▶ _What is expected_:
The listing that follows must be retyped exactly, without its pictures.

▶ _Material for this exercise_:
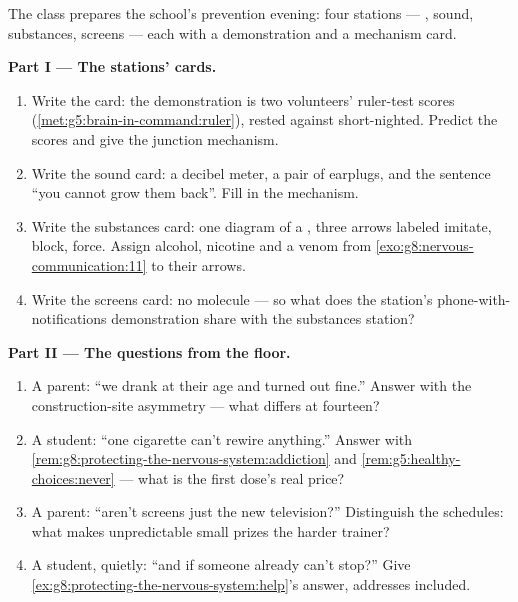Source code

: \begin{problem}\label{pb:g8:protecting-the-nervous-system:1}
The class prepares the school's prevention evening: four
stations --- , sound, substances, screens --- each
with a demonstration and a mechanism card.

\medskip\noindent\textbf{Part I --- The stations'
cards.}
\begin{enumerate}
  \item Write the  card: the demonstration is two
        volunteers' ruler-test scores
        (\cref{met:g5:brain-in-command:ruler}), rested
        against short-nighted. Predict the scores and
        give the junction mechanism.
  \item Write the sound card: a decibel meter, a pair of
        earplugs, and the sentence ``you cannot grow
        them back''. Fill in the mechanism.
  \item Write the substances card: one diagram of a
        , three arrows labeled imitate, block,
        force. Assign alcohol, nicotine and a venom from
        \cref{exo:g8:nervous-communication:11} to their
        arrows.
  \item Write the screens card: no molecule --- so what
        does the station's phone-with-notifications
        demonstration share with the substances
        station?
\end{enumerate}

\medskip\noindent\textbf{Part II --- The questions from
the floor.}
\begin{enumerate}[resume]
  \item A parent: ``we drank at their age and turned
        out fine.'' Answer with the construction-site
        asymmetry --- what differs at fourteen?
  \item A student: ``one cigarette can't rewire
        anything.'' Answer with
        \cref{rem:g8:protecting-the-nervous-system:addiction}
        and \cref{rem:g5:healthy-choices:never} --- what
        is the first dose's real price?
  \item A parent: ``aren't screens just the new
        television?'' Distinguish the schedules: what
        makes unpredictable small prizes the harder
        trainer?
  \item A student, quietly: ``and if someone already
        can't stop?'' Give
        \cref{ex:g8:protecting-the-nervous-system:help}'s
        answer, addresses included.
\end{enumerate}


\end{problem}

▶ _Result of the exercise_:
Source code

: \begin{problem}\label{pb:g8:protecting-the-nervous-system:1}
The class prepares the school's prevention evening: four
stations --- , sound, substances, screens --- each
with a demonstration and a mechanism card.

\medskip\noindent\textbf{Part I --- The stations'
cards.}
\begin{enumerate}
  \item Write the  card: the demonstration is two
        volunteers' ruler-test scores
        (\cref{met:g5:brain-in-command:ruler}), rested
        against short-nighted. Predict the scores and
        give the junction mechanism.
  \item Write the sound card: a decibel meter, a pair of
        earplugs, and the sentence ``you cannot grow
        them back''. Fill in the mechanism.
  \item Write the substances card: one diagram of a
        , three arrows labeled imitate, block,
        force. Assign alcohol, nicotine and a venom from
        \cref{exo:g8:nervous-communication:11} to their
        arrows.
  \item Write the screens card: no molecule --- so what
        does the station's phone-with-notifications
        demonstration share with the substances
        station?
\end{enumerate}

\medskip\noindent\textbf{Part II --- The questions from
the floor.}
\begin{enumerate}[resume]
  \item A parent: ``we drank at their age and turned
        out fine.'' Answer with the construction-site
        asymmetry --- what differs at fourteen?
  \item A student: ``one cigarette can't rewire
        anything.'' Answer with
        \cref{rem:g8:protecting-the-nervous-system:addiction}
        and \cref{rem:g5:healthy-choices:never} --- what
        is the first dose's real price?
  \item A parent: ``aren't screens just the new
        television?'' Distinguish the schedules: what
        makes unpredictable small prizes the harder
        trainer?
  \item A student, quietly: ``and if someone already
        can't stop?'' Give
        \cref{ex:g8:protecting-the-nervous-system:help}'s
        answer, addresses included.
\end{enumerate}


\end{problem}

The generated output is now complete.